In the listing below, find each line that holds the string "testano" and copy it.
*** Opening of DATASET RECORDS ***
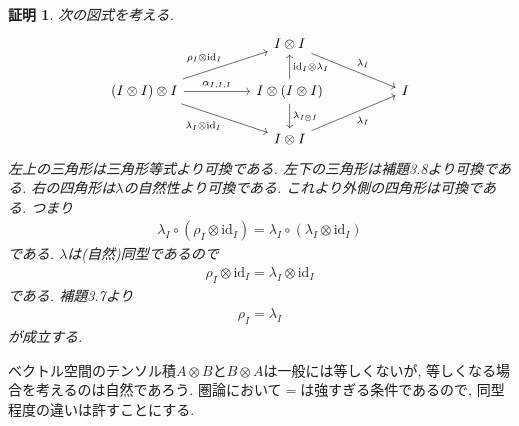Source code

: \documentclass[a4paper,12pt]{ltjsarticle}
\theoremstyle{break}
\newtheorem*{prf}{証明}
\newcommand{\id}{\mathrm{id}}
\newcommand{\ci}{\circ}
\newcommand{\al}{\alpha}
\newcommand{\la}{\lambda}
\newcommand{\ot}{\otimes}
\numberwithin{equation}{section}
\begin{document}
\begin{prf}
  次の図式を考える. 
  \[\begin{tikzcd}
    && {I \ot I} \\
    {(I \ot I) \ot I} && {I \ot (I \ot I)} && I \\
    && {I \ot I}
    \arrow["{\rho_I \ot \id_I}", from=2-1, to=1-3]
    \arrow["{\al_{I,I,I}}", from=2-1, to=2-3]
    \arrow["{\id_I \ot \la_I}"', from=2-3, to=1-3]
    \arrow["{\la_I}", from=1-3, to=2-5]
    \arrow["{\la_I \ot \id_I}"', from=2-1, to=3-3]
    \arrow["{\la_I}"', from=3-3, to=2-5]
    \arrow["{\la_{I \ot I}}", from=2-3, to=3-3]
  \end{tikzcd}\]
  左上の三角形は三角形等式より可換である. 
  左下の三角形は補題3.8より可換である. 
  右の四角形は$\la$の自然性より可換である. 
  これより外側の四角形は可換である. 
  つまり
  \begin{align*}
    \la_I \ci (\rho_I \ot \id_I)=\la_I \ci (\la_I \ot \id_I)
  \end{align*}
  である. 
  $\la$は(自然)同型であるので
  \begin{align*}
    \rho_I \ot \id_I=\la_I \ot \id_I
  \end{align*}
  である. 
  補題3.7より
  \begin{align*}
    \rho_I=\la_I
  \end{align*}
  が成立する. 
\end{prf}

ベクトル空間のテンソル積$A \ot B$と$B \ot A$は一般には等しくないが, 等しくなる場合を考えるのは自然であろう. 
圏論において$=$は強すぎる条件であるので, 同型程度の違いは許すことにする. 
\end{document}
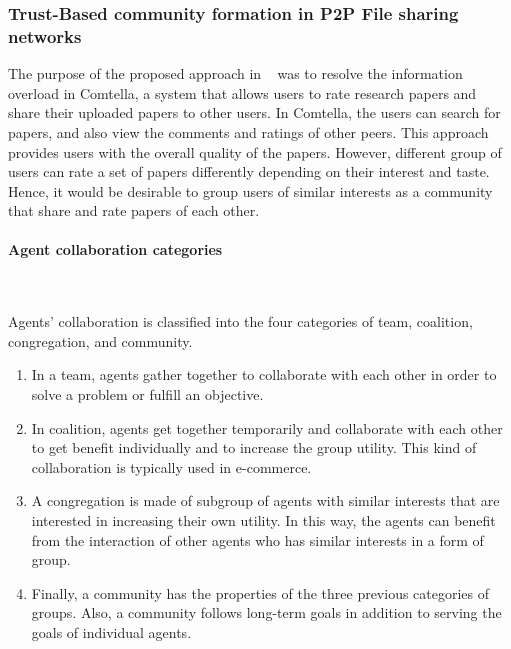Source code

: \documentclass [12pt]{article} \usepackage{multicol}
\begin{document}
\begin{enumerate}
\end{enumerate}






	





\subsubsection{Trust-Based community formation in P2P File sharing networks}

The purpose of the proposed approach in ~\cite{wang2004trust} was to resolve the
information overload in Comtella, a system that allows users to rate
research papers and share their uploaded papers to other users. In
Comtella, the users can search for papers, and also view the comments
and ratings of other peers. This approach provides users with the
overall quality of the papers. However, different group of users can
rate a set of papers differently depending on their interest and
taste. Hence, it would be desirable to group users of similar
interests as a community that share and rate papers of each other. \newline

\paragraph{Agent collaboration categories}\mbox{}\\ \newline 


 Agents’ collaboration is classified into the four categories of
team, coalition, congregation, and community.

\begin{enumerate}
\item In a team, agents gather together to collaborate with each other in order to solve a
problem or fulfill an objective.
\item In coalition, agents get together temporarily and collaborate with each other to get benefit
individually and to increase the group utility. This kind of
collaboration is typically used in e-commerce.
\item A congregation is made of subgroup of agents with similar interests that are interested in
increasing their own utility. In this way, the agents can benefit
from the interaction of other agents who has similar interests in a
form of group.
\item Finally, a community has the properties of the three
previous categories of groups. Also, a community follows long-term
goals in addition to serving the goals of individual agents.
\end{enumerate}
\end{document}
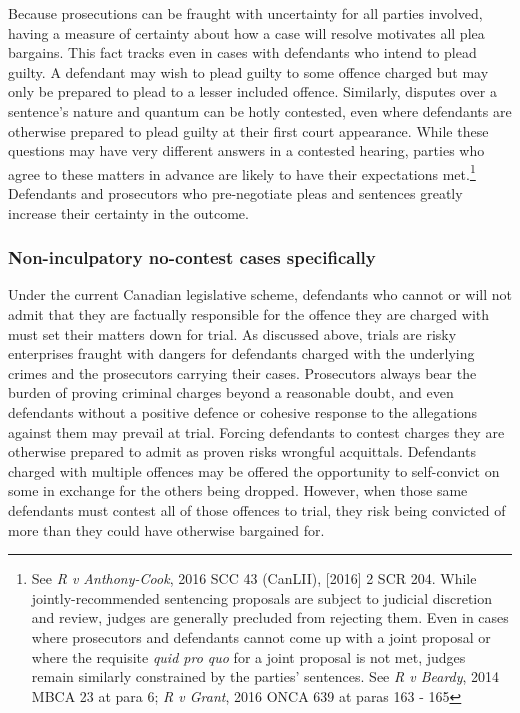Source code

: Because prosecutions can be fraught with uncertainty for all parties involved, having a measure of certainty about how a case will resolve motivates all plea bargains. This fact tracks even in cases with defendants who intend to plead guilty. A defendant may wish to plead guilty to some offence charged but may only be prepared to plead to a lesser included offence. Similarly, disputes over a sentence's nature and quantum can be hotly contested, even where defendants are otherwise prepared to plead guilty at their first court appearance. While these questions may have very different answers in a contested hearing, parties who agree to these matters in advance are likely to have their expectations met.\footnote{See \textit{R v Anthony-Cook}, 2016 SCC 43 (CanLII), [2016] 2 SCR 204. While jointly-recommended sentencing proposals are subject to judicial discretion and review, judges are generally precluded from rejecting them. Even in cases where prosecutors and defendants cannot come up with a joint proposal or where the requisite \textit{quid pro quo} for a joint proposal is not met, judges remain similarly constrained by the parties' sentences. See \textit{R v Beardy}, 2014 MBCA 23 at para 6; \textit{R v Grant}, 2016 ONCA 639 at paras 163 - 165} Defendants and prosecutors who pre-negotiate pleas and sentences greatly increase their certainty in the outcome.

\subsubsection{Non-inculpatory no-contest cases specifically}

Under the current Canadian legislative scheme, defendants who cannot or will not admit that they are factually responsible for the offence they are charged with must set their matters down for trial. As discussed above, trials are risky enterprises fraught with dangers for defendants charged with the underlying crimes and the prosecutors carrying their cases. Prosecutors always bear the burden of proving criminal charges beyond a reasonable doubt, and even defendants without a positive defence or cohesive response to the allegations against them may prevail at trial. Forcing defendants to contest charges they are otherwise prepared to admit as proven risks wrongful acquittals. Defendants charged with multiple offences may be offered the opportunity to self-convict on some in exchange for the others being dropped. However, when those same defendants must contest all of those offences to trial, they risk being convicted of more than they could have otherwise bargained for.

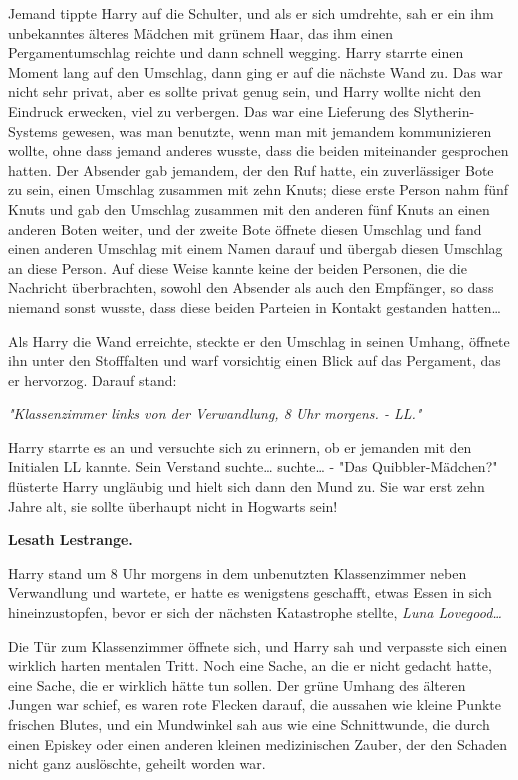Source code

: {Jemand tippte Harry auf die Schulter, und als er sich umdrehte, sah er ein ihm unbekanntes älteres Mädchen mit grünem Haar, das ihm einen Pergamentumschlag reichte und dann schnell wegging. Harry starrte einen Moment lang auf den Umschlag, dann ging er auf die nächste Wand zu. Das war nicht sehr privat, aber es sollte privat genug sein, und Harry wollte nicht den Eindruck erwecken, viel zu verbergen. Das war eine Lieferung des Slytherin-Systems gewesen, was man benutzte, wenn man mit jemandem kommunizieren wollte, ohne dass jemand anderes wusste, dass die beiden miteinander gesprochen hatten. Der Absender gab jemandem, der den Ruf hatte, ein zuverlässiger Bote zu sein, einen Umschlag zusammen mit zehn Knuts; diese erste Person nahm fünf Knuts und gab den Umschlag zusammen mit den anderen fünf Knuts an einen anderen Boten weiter, und der zweite Bote öffnete diesen Umschlag und fand einen anderen Umschlag mit einem Namen darauf und übergab diesen Umschlag an diese Person. Auf diese Weise kannte keine der beiden Personen, die die Nachricht überbrachten, sowohl den Absender als auch den Empfänger, so dass niemand sonst wusste, dass diese beiden Parteien in Kontakt gestanden hatten…

Als Harry die Wand erreichte, steckte er den Umschlag in seinen Umhang, öffnete ihn unter den Stofffalten und warf vorsichtig einen Blick auf das Pergament, das er hervorzog. Darauf stand:

\emph{"Klassenzimmer links von der Verwandlung, 8 Uhr morgens. - LL."}

Harry starrte es an und versuchte sich zu erinnern, ob er jemanden mit den Initialen LL kannte. Sein Verstand suchte… suchte… - "Das Quibbler-Mädchen?" flüsterte Harry ungläubig und hielt sich dann den Mund zu. Sie war erst zehn Jahre alt, sie sollte überhaupt nicht in Hogwarts sein!

\textbf{Lesath Lestrange.}

Harry stand um 8 Uhr morgens in dem unbenutzten Klassenzimmer neben Verwandlung und wartete, er hatte es wenigstens geschafft, etwas Essen in sich hineinzustopfen, bevor er sich der nächsten Katastrophe stellte, \emph{Luna Lovegood…}

Die Tür zum Klassenzimmer öffnete sich, und Harry sah und verpasste sich einen wirklich harten mentalen Tritt. Noch eine Sache, an die er nicht gedacht hatte, eine Sache, die er wirklich hätte tun sollen. Der grüne Umhang des älteren Jungen war schief, es waren rote Flecken darauf, die aussahen wie kleine Punkte frischen Blutes, und ein Mundwinkel sah aus wie eine Schnittwunde, die durch einen Episkey oder einen anderen kleinen medizinischen Zauber, der den Schaden nicht ganz auslöschte, geheilt worden war.

}
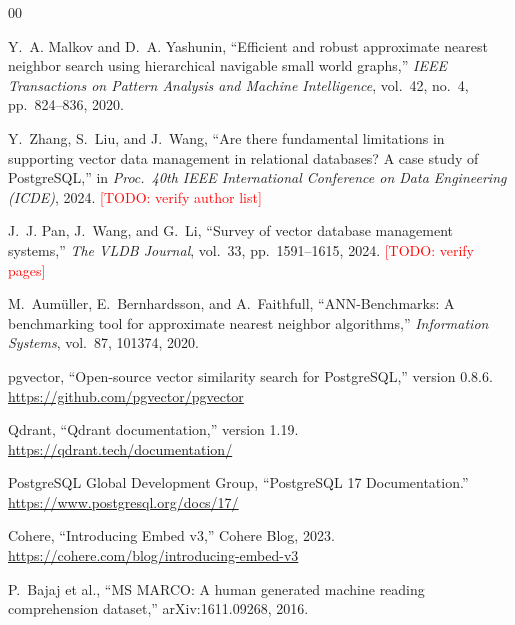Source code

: \documentclass[sigconf, nonacm]{acmart}
\newcommand{\todo}[1]{\textcolor{red}{[TODO: #1]}}
\newcommand{\todo}[1]{\errmessage{Unresolved TODO: #1}}
\begin{document}
\begin{thebibliography}{00}

Y.~A. Malkov and D.~A. Yashunin, ``Efficient and robust approximate nearest
neighbor search using hierarchical navigable small world graphs,''
\textit{IEEE Transactions on Pattern Analysis and Machine Intelligence},
vol.~42, no.~4, pp.~824--836, 2020.

Y.~Zhang, S.~Liu, and J.~Wang, ``Are there fundamental limitations in supporting
vector data management in relational databases? A case study of PostgreSQL,'' in
\textit{Proc.\ 40th IEEE International Conference on Data Engineering (ICDE)}, 2024.
\todo{verify author list}

J.~J. Pan, J.~Wang, and G.~Li, ``Survey of vector database management systems,''
\textit{The VLDB Journal}, vol.~33, pp.~1591--1615, 2024. \todo{verify pages}

M.~Aumüller, E.~Bernhardsson, and A.~Faithfull, ``ANN-Benchmarks: A benchmarking tool
for approximate nearest neighbor algorithms,'' \textit{Information Systems}, vol.~87,
101374, 2020.

pgvector, ``Open-source vector similarity search for PostgreSQL,'' version 0.8.6.
\url{https://github.com/pgvector/pgvector}

Qdrant, ``Qdrant documentation,'' version 1.19. \url{https://qdrant.tech/documentation/}

PostgreSQL Global Development Group, ``PostgreSQL 17 Documentation.''
\url{https://www.postgresql.org/docs/17/}

Cohere, ``Introducing Embed v3,'' Cohere Blog, 2023.
\url{https://cohere.com/blog/introducing-embed-v3}

P.~Bajaj et al., ``MS MARCO: A human generated machine reading comprehension
dataset,'' arXiv:1611.09268, 2016.

\end{thebibliography}
\end{document}
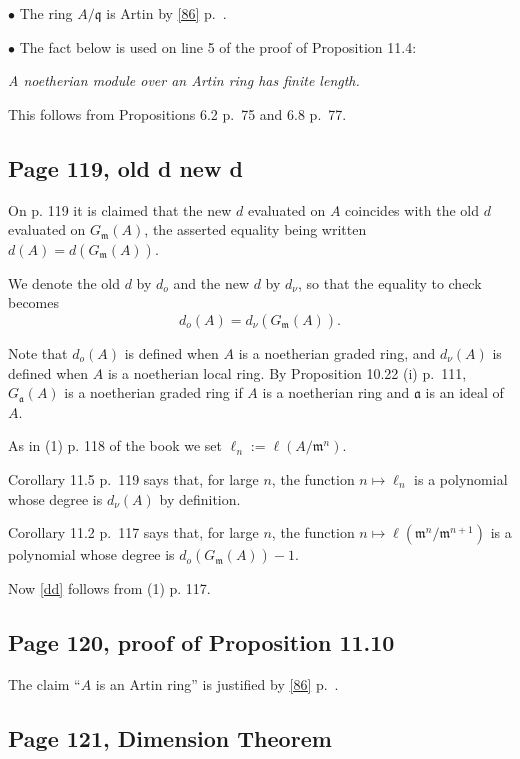 \documentclass[parskip=half,fontsize=12pt]{scrartcl}%
\newcommand{\mf}{\mathfrak}
\newcommand{\mmm}{\mf m}
\newcommand{\bu}{\bullet}
\begin{document}
$\bu$ The ring $A/\mf q$ is Artin by \eqref{86} p.~\pageref{86}.

$\bu$ The fact below is used on line 5 of the proof of Proposition 11.4:

\emph{A noetherian module over an Artin ring has finite length.}

This follows from Propositions 6.2 p.~75 and 6.8 p.~77.

\subsection{Page 119, old d new d}\label{odnd}%

On p. 119 it is claimed that the new $d$ evaluated on $A$ coincides with the old $d$ evaluated on $G_\mmm(A)$, the asserted equality being written $d(A)=d(G_\mmm(A))$. 

We denote the old $d$ by $d_o$ and the new $d$ by $d_\nu$, so that the equality to check becomes 
\begin{equation}\label{dd}
d_o(A)=d_\nu(G_\mmm(A)).
\end{equation}

Note that $d_o(A)$ is defined when $A$ is a noetherian graded ring, and $d_\nu(A)$ is defined when $A$ is a noetherian local ring. By Proposition 10.22 (i) p.~111, $G_{\mf a}(A)$ is a noetherian graded ring if $A$ is a noetherian ring and $\mf a$ is an ideal of $A$.

As in (1) p. 118 of the book we set $\ell_n:=\ell(A/\mf m^n)$. 

Corollary 11.5 p.~119 says that, for large $n$, the function $n\mapsto\ell_n$ is a polynomial whose degree is $d_\nu(A)$ by definition. 

Corollary 11.2 p.~117 says that, for large $n$, the function $n\mapsto\ell(\mf m^n/\mf m^{n+1})$ is a polynomial whose degree is $d_o(G_\mmm(A))-1$.

Now \eqref{dd} follows from (1) p. 117.

\subsection{Page 120, proof of Proposition 11.10}%

The claim ``$A$ is an Artin ring'' is justified by \eqref{86} p.~\pageref{86}.

\subsection{Page 121, Dimension Theorem}\label{dt}%
\end{document}
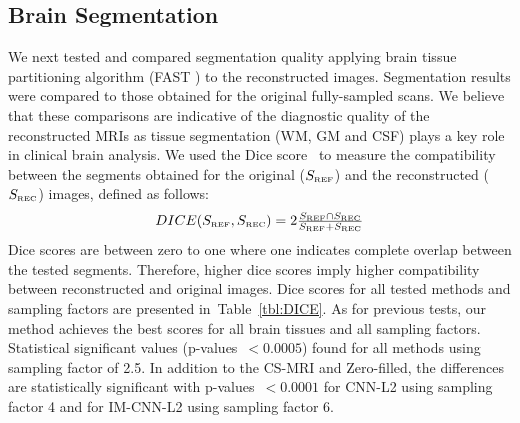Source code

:\documentclass[review]{elsarticle}
\begin{document}
\subsection{Brain Segmentation}
We next tested and compared segmentation quality applying brain tissue partitioning algorithm (FAST \cite{zhang2001segmentation}) to the reconstructed images. Segmentation results were compared to those obtained for the original fully-sampled scans. We believe that these comparisons are indicative of the diagnostic quality of the reconstructed MRIs as tissue segmentation (WM, GM and CSF) plays a key role in clinical brain analysis.
We used the Dice score~\cite{dice1945measures} to measure the compatibility between the segments obtained for the original ($S_{\mbox{\tiny{REF}}}$) and the reconstructed ($S_{\mbox{\tiny{REC}}}$) images, defined as follows:
\begin{equation}
\begin{array}{c}
DICE(S_{\mbox{\tiny{REF}}}, S_{\mbox{\tiny{REC}}}) = 2\frac{S_{\mbox{\tiny{REF}}} \cap S_{\mbox{\tiny{REC}}}}{S_{\mbox{\tiny{REF}}} + S_{\mbox{\tiny{REC}}}}
\end{array}
\end{equation}
Dice scores are between zero to one where one indicates complete overlap between the tested segments. Therefore, higher dice scores imply higher compatibility between reconstructed and original images.
Dice scores for all tested methods and sampling factors are presented in~Table~\ref{tbl:DICE}. As for previous tests, our method achieves the best scores for all brain tissues and all sampling factors. Statistical significant values (p-values~$<0.0005$) found for all methods using sampling factor of 2.5. In addition to the CS-MRI and Zero-filled, the differences are statistically significant with p-values~$<0.0001$ for CNN-L2 using sampling factor 4 and for IM-CNN-L2 using sampling factor 6.
\end{document}

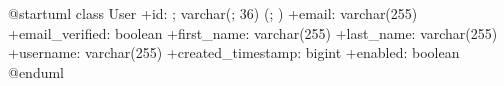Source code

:\begin{plantuml}

@startuml
class User {
    +id: ; varchar(; 36) (; )
    +email: varchar(255)
    +email_verified: boolean
    +first_name: varchar(255)
    +last_name: varchar(255)
    +username: varchar(255)
    +created_timestamp: bigint
    +enabled: boolean
}
@enduml

\end{plantuml}

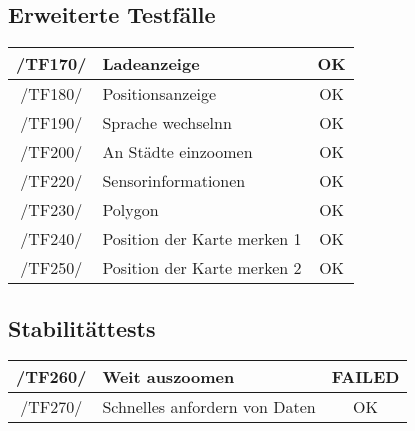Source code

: \subsection{Erweiterte Testfälle}

\begin{center}
    \begin{tabular}[h]{|c|l|c|}
    \hline
        /TF170/ & Ladeanzeige & \cellcolor{green!25}OK \\
        \hline
        /TF180/ & Positionsanzeige & \cellcolor{green!25}OK \\
        \hline
         /TF190/ & Sprache wechselnn & \cellcolor{green!25}OK \\
        \hline
         /TF200/ & An Städte einzoomen & \cellcolor{green!25}OK \\
        \hline
        /TF220/ & Sensorinformationen & \cellcolor{green!25}OK \\
        \hline
         /TF230/ & Polygon & \cellcolor{green!25}OK \\
        \hline
         /TF240/ & Position der Karte merken 1 & \cellcolor{green!25}OK \\
        \hline
          /TF250/ & Position der Karte merken 2 & \cellcolor{green!25}OK \\
        \hline

    \end{tabular}
\end{center}

\subsection{Stabilitättests}
  \begin{center}
      \begin{tabular}[h]{|c|l|c|}
      \hline
       /TF260/ & Weit auszoomen & \cellcolor{red!25}FAILED \\
        \hline
          /TF270/ & Schnelles anfordern von Daten & \cellcolor{green!25}OK \\
        \hline
      \end{tabular}
  \end{center}


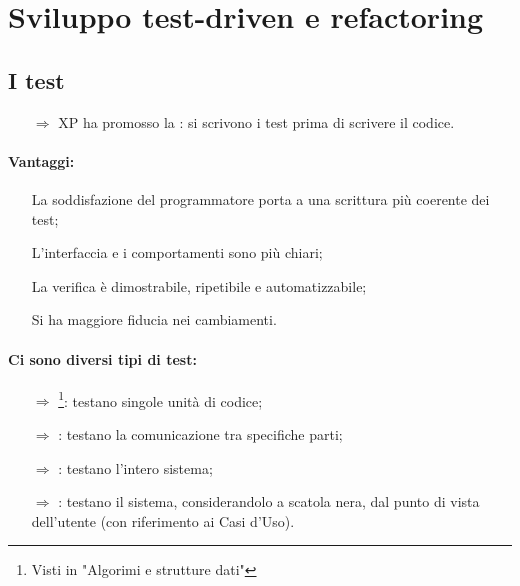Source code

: \section{Sviluppo test-driven e refactoring}

\subsection{I test}

\begin{itemize}
    \item [$\Rightarrow$] XP ha promosso la :
    si scrivono i test prima di scrivere il codice.
\end{itemize}



\paragraph{Vantaggi:}

\begin{itemize}
    \item [\textcolor{dkgreen}{\checkmark}]  La soddisfazione del programmatore
    porta a una scrittura più coerente dei test;
    \item [\textcolor{dkgreen}{\checkmark}]  L'interfaccia e i comportamenti
    sono più chiari;
    \item [\textcolor{dkgreen}{\checkmark}] La verifica è dimostrabile,
    ripetibile e automatizzabile;
    \item [\textcolor{dkgreen}{\checkmark}] Si ha maggiore fiducia nei cambiamenti.
\end{itemize}

\paragraph{Ci sono diversi tipi di test:}

\begin{itemize}
    \item [$\Rightarrow$] \footnote{Visti in "Algorimi e strutture dati"}: testano singole unità di codice;
    \item [$\Rightarrow$] : testano la comunicazione tra specifiche parti;
    \item [$\Rightarrow$] : testano l'intero sistema;
    \item [$\Rightarrow$] : testano il sistema, considerandolo a scatola nera, dal punto di vista dell'utente (con riferimento ai Casi d'Uso).
\end{itemize}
*** Close of DATASET RECORDS ***
— YOUR SOLUTION —
    \item [$\Rightarrow$] \footnote{Visti in "Algorimi e strutture dati"}: testano singole unità di codice;
    \item [$\Rightarrow$] : testano la comunicazione tra specifiche parti;
    \item [$\Rightarrow$] : testano l'intero sistema;
    \item [$\Rightarrow$] : testano il sistema, considerandolo a scatola nera, dal punto di vista dell'utente (con riferimento ai Casi d'Uso).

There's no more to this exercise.